## EXERCISE MATERIALS
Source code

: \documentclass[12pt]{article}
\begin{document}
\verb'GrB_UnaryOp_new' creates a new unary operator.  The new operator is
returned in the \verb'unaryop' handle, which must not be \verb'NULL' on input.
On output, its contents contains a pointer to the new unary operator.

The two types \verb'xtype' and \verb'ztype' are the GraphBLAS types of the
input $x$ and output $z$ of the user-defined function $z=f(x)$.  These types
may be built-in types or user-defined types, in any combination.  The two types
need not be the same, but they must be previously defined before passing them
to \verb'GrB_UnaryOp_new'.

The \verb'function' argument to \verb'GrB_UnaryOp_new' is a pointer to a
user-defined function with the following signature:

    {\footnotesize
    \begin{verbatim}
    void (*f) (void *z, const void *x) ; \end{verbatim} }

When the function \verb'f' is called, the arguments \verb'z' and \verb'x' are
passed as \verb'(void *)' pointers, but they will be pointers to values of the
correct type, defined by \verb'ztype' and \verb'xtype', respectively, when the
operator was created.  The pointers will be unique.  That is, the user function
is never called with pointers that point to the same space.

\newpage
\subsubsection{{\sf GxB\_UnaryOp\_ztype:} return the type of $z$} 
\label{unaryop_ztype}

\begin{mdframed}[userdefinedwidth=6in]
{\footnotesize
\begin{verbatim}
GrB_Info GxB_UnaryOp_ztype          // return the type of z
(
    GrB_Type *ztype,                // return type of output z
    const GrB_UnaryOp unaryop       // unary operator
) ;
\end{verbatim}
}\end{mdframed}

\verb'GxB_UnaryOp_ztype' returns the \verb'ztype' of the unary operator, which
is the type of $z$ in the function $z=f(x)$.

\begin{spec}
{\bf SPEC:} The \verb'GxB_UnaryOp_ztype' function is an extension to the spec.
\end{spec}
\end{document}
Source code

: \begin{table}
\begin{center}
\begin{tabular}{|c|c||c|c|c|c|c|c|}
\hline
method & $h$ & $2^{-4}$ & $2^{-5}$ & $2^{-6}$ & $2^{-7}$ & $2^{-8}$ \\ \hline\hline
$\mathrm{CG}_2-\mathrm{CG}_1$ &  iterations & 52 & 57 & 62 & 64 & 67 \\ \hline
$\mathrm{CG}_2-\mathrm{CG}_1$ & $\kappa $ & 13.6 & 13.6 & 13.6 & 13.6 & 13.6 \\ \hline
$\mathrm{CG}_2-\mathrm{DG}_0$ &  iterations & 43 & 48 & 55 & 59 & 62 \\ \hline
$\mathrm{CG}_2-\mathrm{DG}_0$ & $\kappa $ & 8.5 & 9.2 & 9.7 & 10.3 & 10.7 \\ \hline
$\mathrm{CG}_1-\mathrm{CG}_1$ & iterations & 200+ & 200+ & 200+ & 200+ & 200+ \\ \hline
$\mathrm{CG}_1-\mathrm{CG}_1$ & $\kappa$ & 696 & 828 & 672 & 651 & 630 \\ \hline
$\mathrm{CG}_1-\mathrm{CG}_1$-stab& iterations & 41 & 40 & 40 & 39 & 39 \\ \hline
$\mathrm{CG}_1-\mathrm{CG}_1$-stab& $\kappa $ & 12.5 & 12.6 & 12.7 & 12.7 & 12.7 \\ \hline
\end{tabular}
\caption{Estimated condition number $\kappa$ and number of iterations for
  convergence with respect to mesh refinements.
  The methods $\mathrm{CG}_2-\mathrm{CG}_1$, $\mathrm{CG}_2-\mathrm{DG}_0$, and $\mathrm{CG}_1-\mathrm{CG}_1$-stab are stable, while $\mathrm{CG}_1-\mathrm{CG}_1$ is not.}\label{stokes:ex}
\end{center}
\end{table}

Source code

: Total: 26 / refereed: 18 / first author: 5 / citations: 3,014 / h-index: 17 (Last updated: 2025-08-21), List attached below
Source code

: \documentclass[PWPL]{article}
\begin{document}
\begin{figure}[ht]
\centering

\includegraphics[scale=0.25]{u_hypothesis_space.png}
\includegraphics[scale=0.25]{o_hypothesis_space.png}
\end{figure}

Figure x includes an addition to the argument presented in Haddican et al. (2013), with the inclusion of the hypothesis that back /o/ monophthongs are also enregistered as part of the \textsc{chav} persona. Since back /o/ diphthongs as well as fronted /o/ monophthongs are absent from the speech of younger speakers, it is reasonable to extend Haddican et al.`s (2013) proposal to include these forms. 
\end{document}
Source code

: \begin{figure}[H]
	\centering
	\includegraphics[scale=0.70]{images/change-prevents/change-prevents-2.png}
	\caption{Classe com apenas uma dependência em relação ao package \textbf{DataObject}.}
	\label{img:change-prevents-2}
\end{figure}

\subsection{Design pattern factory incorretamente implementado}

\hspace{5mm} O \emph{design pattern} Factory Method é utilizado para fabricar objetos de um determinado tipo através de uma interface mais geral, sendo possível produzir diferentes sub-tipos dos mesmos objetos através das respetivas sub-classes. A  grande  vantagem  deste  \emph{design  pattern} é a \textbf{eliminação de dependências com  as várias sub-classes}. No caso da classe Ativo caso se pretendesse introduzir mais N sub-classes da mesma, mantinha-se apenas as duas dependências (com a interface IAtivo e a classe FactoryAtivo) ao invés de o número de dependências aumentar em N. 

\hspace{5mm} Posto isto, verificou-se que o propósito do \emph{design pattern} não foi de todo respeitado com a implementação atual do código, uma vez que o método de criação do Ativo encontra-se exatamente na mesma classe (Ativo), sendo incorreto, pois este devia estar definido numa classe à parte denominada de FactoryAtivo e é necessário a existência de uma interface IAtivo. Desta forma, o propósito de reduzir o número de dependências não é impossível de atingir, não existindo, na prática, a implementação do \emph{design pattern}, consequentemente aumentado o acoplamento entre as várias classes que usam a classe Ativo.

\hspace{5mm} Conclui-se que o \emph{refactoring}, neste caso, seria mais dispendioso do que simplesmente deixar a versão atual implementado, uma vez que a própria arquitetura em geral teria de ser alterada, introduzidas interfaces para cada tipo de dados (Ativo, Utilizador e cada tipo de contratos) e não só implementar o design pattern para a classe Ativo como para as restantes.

## WORK INSTRUCTION
Each line from the first line of the listing through the line with "correct type, defined" must be output exactly, both ends included, and no other line may appear.

## EXPECTED ANSWER
Source code

: \documentclass[12pt]{article}
\begin{document}
\verb'GrB_UnaryOp_new' creates a new unary operator.  The new operator is
returned in the \verb'unaryop' handle, which must not be \verb'NULL' on input.
On output, its contents contains a pointer to the new unary operator.

The two types \verb'xtype' and \verb'ztype' are the GraphBLAS types of the
input $x$ and output $z$ of the user-defined function $z=f(x)$.  These types
may be built-in types or user-defined types, in any combination.  The two types
need not be the same, but they must be previously defined before passing them
to \verb'GrB_UnaryOp_new'.

The \verb'function' argument to \verb'GrB_UnaryOp_new' is a pointer to a
user-defined function with the following signature:

    {\footnotesize
    \begin{verbatim}
    void (*f) (void *z, const void *x) ; \end{verbatim} }

When the function \verb'f' is called, the arguments \verb'z' and \verb'x' are
passed as \verb'(void *)' pointers, but they will be pointers to values of the
correct type, defined by \verb'ztype' and \verb'xtype', respectively, when the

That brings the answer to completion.